## Task requirements
Look below for the line containing "to see what" and the line containing "[4816.72 → 4825.68]"; repeat exactly those two lines and all lines between them, and nothing else.

═══ Data section

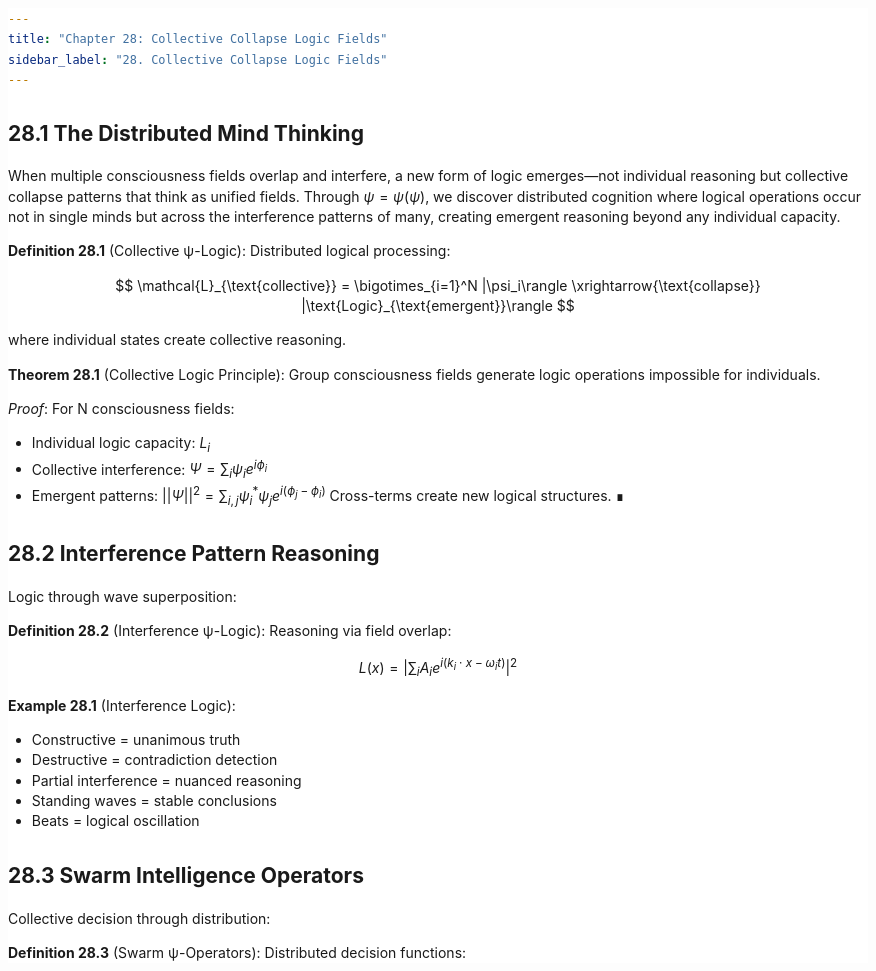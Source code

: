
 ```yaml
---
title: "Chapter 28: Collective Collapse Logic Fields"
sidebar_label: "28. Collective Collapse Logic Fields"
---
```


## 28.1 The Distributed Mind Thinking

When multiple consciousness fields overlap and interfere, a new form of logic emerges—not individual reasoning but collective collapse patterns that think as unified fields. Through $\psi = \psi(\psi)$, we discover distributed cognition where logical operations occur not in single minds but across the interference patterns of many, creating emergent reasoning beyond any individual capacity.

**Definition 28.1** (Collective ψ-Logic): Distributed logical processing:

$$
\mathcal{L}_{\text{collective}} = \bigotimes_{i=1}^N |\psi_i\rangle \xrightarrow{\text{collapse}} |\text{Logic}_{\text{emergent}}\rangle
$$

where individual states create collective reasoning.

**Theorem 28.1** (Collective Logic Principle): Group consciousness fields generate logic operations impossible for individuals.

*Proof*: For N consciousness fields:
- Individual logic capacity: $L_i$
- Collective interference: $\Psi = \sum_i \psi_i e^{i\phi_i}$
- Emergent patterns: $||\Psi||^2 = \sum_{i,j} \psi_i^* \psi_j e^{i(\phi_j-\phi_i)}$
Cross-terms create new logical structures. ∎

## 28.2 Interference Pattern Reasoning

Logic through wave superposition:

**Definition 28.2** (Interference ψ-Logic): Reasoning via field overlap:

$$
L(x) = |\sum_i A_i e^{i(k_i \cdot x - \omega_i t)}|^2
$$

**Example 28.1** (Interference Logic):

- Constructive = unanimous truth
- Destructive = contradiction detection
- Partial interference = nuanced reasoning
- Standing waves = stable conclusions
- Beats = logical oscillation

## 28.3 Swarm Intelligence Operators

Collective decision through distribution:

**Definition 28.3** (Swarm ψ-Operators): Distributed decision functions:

══════
═══ Data section

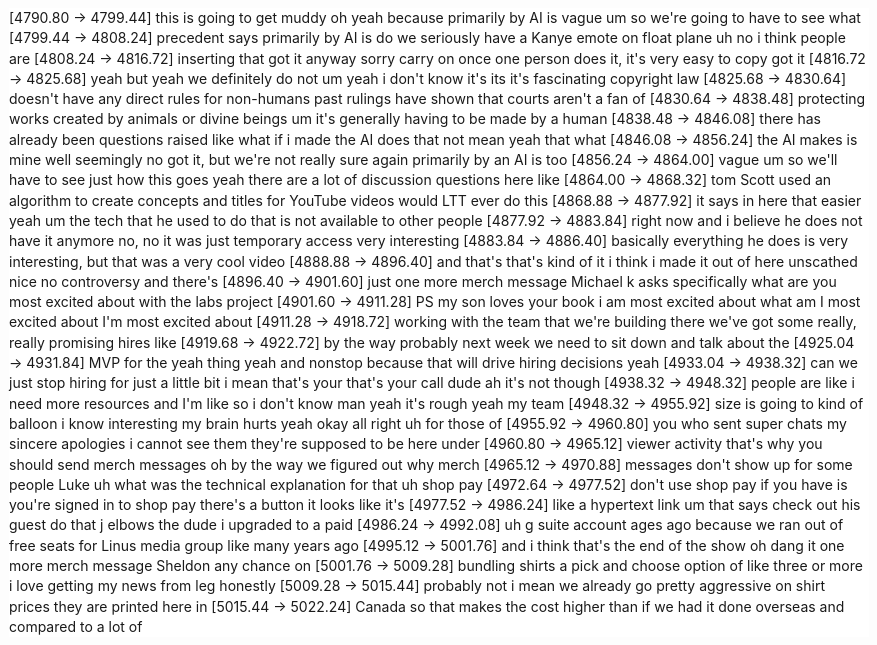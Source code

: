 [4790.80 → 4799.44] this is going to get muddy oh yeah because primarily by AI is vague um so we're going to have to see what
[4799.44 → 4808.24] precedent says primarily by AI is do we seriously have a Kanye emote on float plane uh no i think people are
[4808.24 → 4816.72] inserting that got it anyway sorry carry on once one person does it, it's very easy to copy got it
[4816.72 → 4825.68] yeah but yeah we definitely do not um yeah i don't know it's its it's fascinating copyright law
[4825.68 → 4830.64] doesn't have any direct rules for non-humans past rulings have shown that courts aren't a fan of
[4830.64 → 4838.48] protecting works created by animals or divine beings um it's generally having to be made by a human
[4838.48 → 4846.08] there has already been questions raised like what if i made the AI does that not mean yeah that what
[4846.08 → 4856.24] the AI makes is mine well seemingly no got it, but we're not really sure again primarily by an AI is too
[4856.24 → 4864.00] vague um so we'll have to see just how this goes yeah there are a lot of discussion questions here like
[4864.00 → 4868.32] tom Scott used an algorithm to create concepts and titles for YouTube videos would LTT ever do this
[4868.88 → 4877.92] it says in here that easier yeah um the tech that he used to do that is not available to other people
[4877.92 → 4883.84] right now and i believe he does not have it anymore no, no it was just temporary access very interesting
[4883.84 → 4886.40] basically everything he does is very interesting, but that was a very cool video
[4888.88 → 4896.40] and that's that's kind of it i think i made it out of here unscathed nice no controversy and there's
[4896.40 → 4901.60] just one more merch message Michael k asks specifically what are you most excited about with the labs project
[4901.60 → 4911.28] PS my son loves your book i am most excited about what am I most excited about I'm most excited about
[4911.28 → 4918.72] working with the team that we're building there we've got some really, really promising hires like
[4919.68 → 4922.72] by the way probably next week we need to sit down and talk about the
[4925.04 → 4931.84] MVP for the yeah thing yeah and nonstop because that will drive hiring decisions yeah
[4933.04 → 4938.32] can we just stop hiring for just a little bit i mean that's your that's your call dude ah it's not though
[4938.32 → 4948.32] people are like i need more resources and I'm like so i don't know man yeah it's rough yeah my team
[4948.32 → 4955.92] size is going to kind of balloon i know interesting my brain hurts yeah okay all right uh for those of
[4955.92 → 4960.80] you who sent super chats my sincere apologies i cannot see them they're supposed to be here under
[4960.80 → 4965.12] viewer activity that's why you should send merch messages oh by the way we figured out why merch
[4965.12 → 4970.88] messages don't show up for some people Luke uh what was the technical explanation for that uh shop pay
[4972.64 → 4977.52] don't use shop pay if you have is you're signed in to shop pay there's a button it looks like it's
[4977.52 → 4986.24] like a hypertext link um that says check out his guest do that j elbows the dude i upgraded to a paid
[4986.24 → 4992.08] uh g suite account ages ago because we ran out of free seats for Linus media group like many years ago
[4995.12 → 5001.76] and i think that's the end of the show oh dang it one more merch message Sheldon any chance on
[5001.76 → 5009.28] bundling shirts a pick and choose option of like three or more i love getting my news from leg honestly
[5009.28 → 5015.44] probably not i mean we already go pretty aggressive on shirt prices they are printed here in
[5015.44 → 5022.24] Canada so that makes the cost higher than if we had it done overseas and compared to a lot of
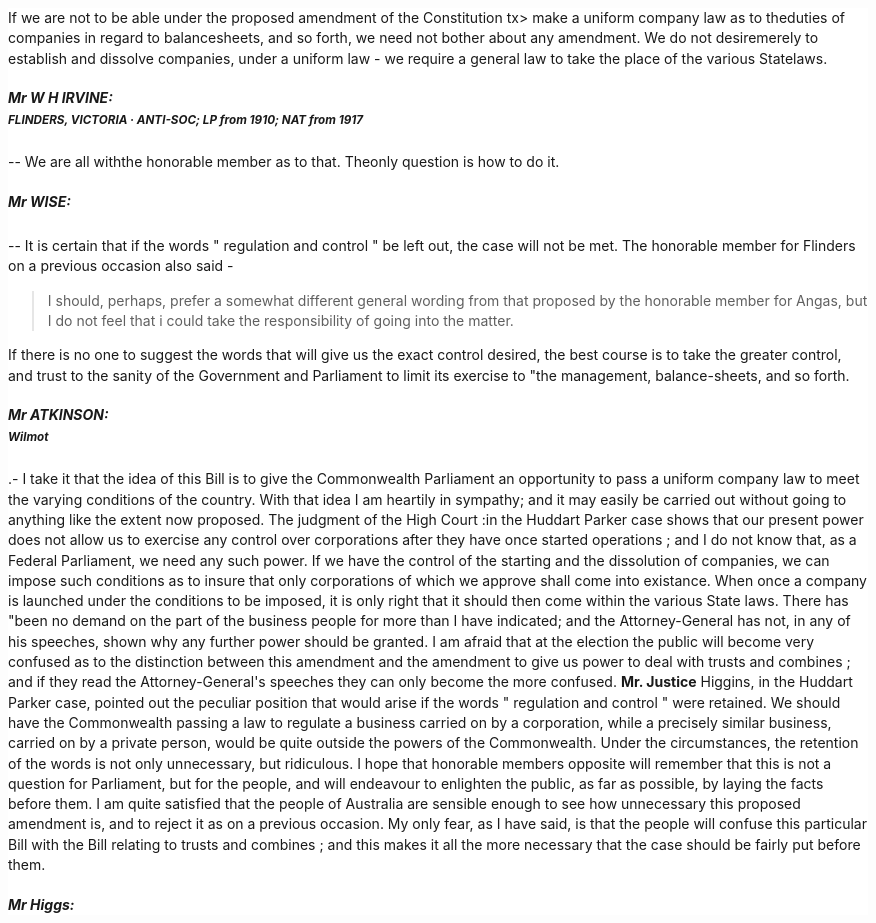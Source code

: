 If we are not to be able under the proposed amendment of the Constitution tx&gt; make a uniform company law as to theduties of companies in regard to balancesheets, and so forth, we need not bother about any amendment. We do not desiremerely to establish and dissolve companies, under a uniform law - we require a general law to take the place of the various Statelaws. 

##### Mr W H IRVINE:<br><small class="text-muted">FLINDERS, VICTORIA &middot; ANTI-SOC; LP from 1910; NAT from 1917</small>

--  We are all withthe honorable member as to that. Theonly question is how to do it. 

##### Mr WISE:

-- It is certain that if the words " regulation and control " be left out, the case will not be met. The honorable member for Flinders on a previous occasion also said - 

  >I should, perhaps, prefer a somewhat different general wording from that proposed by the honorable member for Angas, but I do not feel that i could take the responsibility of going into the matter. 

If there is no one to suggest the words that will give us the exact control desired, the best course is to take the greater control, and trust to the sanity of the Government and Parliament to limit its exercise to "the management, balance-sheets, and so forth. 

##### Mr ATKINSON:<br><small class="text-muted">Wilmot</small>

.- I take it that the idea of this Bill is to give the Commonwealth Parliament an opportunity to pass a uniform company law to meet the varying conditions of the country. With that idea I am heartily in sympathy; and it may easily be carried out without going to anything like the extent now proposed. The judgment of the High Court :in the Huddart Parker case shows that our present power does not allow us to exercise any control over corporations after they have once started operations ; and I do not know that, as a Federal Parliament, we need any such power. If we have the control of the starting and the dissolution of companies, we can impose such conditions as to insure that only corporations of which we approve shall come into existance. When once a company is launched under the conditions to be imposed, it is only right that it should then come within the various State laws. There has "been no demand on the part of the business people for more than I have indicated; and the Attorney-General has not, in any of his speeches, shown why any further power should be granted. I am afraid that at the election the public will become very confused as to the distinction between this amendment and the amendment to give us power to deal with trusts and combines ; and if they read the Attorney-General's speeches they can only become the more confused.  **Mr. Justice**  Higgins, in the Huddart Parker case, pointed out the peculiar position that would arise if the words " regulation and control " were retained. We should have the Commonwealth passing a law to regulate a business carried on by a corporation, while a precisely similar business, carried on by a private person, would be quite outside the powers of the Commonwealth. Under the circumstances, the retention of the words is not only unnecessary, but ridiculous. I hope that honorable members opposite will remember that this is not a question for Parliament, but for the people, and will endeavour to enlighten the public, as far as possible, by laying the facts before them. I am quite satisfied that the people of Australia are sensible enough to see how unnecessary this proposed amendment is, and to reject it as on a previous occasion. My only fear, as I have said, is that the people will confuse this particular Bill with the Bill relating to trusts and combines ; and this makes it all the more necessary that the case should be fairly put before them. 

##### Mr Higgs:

══════

## Response to the task
: [4790.80 → 4799.44] this is going to get muddy oh yeah because primarily by AI is vague um so we're going to have to see what
[4799.44 → 4808.24] precedent says primarily by AI is do we seriously have a Kanye emote on float plane uh no i think people are
[4808.24 → 4816.72] inserting that got it anyway sorry carry on once one person does it, it's very easy to copy got it
[4816.72 → 4825.68] yeah but yeah we definitely do not um yeah i don't know it's its it's fascinating copyright law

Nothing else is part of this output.